Look through the records and copy each line with the string "reflectivity" in it.

--- Source records Enclosed Below ---

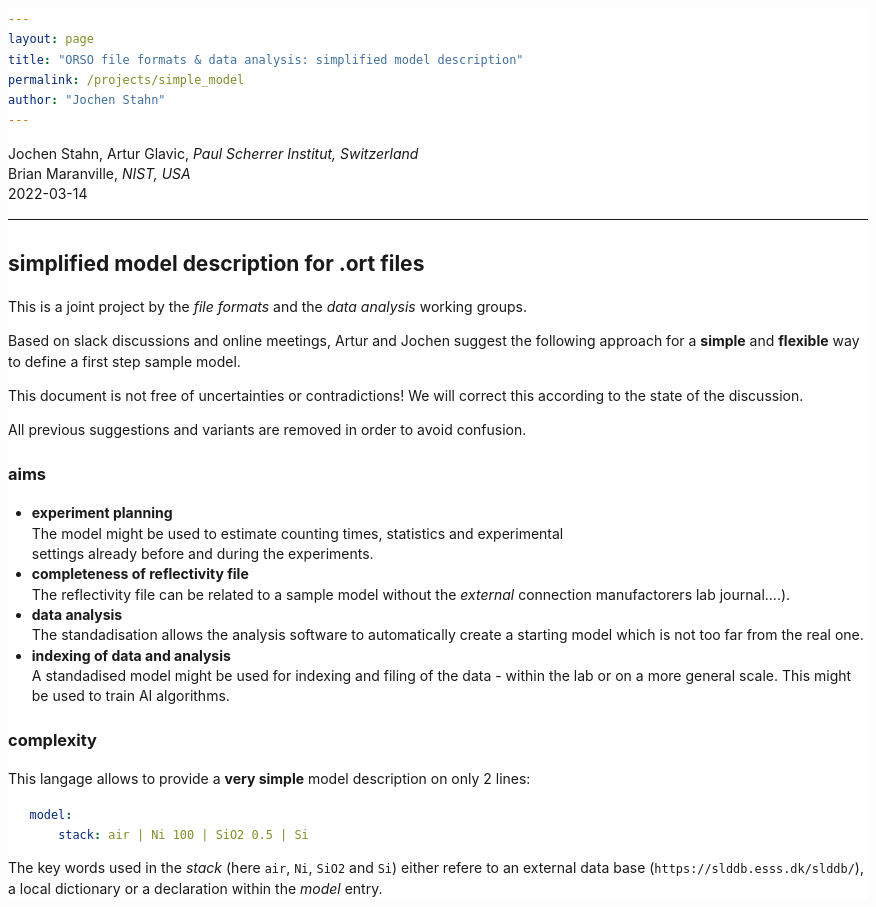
 ```yaml
---
layout: page
title: "ORSO file formats & data analysis: simplified model description"
permalink: /projects/simple_model
author: "Jochen Stahn"
---
```


Jochen Stahn, Artur Glavic, *Paul Scherrer Institut, Switzerland* <br>
Brian Maranville, *NIST, USA* <br>
2022-03-14

---

## simplified model description for .ort files

This is a joint project by the *file formats* and the *data analysis* working groups.

Based on slack discussions and online meetings, Artur and Jochen suggest the following 
approach for a **simple** and **flexible** way to define a first step sample model.

This document is not free of uncertainties or contradictions! We will 
correct this according to the state of the discussion.

All previous suggestions and variants are removed in order to avoid confusion.


### aims

- **experiment planning**  
  The model might be used to estimate counting times, statistics and experimental  
  settings already before and during the experiments.
- **completeness of reflectivity file**  
  The reflectivity file can be related to a sample model without the *external* connection
  manufactorers lab journal....). 
- **data analysis**  
  The standadisation allows the analysis software to automatically create a starting model which is 
  not too far from the real one.
- **indexing of data and analysis**  
  A standadised model might be used for indexing and filing of the data - within the lab or on a more general 
  scale. This might be used to train AI algorithms.
    

### complexity

This langage allows to provide a **very simple** model description on only 2 lines:

``` YAML
   model:
       stack: air | Ni 100 | SiO2 0.5 | Si
```  

The key words used in the *stack* (here `air`, `Ni`, `SiO2` and `Si`) either refere to an
external data base (`https://slddb.esss.dk/slddb/`), a local dictionary or a declaration within the *model* entry.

--- End of Enclosed Source records ---

Your response:
- **completeness of reflectivity file**  
  The reflectivity file can be related to a sample model without the *external* connection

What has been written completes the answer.